Gioielliere ucciso nel suo negozio in Brera, dopo 10 anni 50mila euro al figlio: “Cifra irrisoria”
Un omicidio efferato, avvenuto con 42 colpi di cacciavite durante un tentativo di rapina. Per il delitto del gioielliere Giovanni Veronesi, avvenuto il 21 marzo 2013 nella sua bottega di via dell'Orso a Milano (Brera), è stato condannato all'ergastolo (poi ridotto a 30 anni di carcere) il killer Ivan Gallo.
Il figlio della vittima invece, in assenza di risarcimento dell'imputato, ha ottenuto oggi dalla Presidenza del Consiglio, dopo dieci anni dal delitto, un indennizzo di 50mila euro. "Una cifra irrisoria" secondo i legali Claudio Deflippi e Gianna Sammicheli, che ricorreranno in appello e alla Corti europee.
L'omicidio del gioielliere di via dell'Orso a Milano
L’omicidio di Giovanni Veronesi risale al 21 marzo del 2013. Il gioielliere, 75 anni, fu massacrato nel suo negozio di via dell’Orso nel quartiere Brera, pieno centro di Milano, con quasi quaranta martellate.
Al momento dell’omicidio Ivan Gallo aveva 37 anni ed era stato da poco licenziato dall’azienda che si occupava dell’impianto di videosorveglianza della gioielleria: Gallo, quel giorno di marzo di dieci anni fa, entrò nel negozio di Veronesi e tentò di sottrargli con la violenza alcuni gioielli e 200mila euro.

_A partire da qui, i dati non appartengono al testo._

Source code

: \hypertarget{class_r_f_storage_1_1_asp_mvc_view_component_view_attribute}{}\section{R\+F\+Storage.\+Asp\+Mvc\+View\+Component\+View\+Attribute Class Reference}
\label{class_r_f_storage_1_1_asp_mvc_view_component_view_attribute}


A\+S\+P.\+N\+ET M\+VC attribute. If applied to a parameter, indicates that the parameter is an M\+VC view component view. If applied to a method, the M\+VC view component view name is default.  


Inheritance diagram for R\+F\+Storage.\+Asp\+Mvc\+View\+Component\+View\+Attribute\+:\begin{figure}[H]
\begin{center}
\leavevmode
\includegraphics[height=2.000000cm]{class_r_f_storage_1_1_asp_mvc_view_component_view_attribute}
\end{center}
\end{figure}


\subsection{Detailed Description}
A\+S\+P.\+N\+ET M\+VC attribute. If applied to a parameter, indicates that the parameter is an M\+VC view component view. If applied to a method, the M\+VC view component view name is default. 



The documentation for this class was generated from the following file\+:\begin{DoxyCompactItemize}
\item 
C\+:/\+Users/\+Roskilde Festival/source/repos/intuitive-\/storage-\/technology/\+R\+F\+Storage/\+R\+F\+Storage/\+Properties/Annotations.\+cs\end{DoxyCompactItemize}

Fu incastrato proprio dalle telecamere della bottega, che lo ripresero mentre si allontanava tranquillo dal luogo del delitto.
L'arresto dell'omicida dopo la fuga in Spagna
Fu arrestato a Marbella, in Spagna, dopo una fuga durata cinque giorni: prima di essere riportato in Italia, secondo il giudice, l'uomo aveva "passato piacevolmente le sue serate" all'estero, trascorrendole tra "sostanze stupefacenti" e "progetti per il futuro". Interrogato dal giudice per le indagini preliminari dopo l'arresto Ivan Gallo confessò di aver ucciso Veronesi, e si difese sostenendo di trovarsi in una situazione economica disperata.
"Volevo raccogliere denaro per andare a trovare mia figlia in Spagna", raccontò durante l'interrogatorio". Arrivato a Marbella, però, non si era certo "dedicato solo alla figlia", si trova scritto nelle motivazioni della sentenza di primo grado. Anzi. Un testimone riportò di averlo sempre incontrato "tutto fatto", impegnato a passare le serate a "giocare con un altro tossicone". Per il giudice che lo condannò all'ergastolo, in poche parole, fu "totalmente insensibile rispetto all'omicidio appena commesso".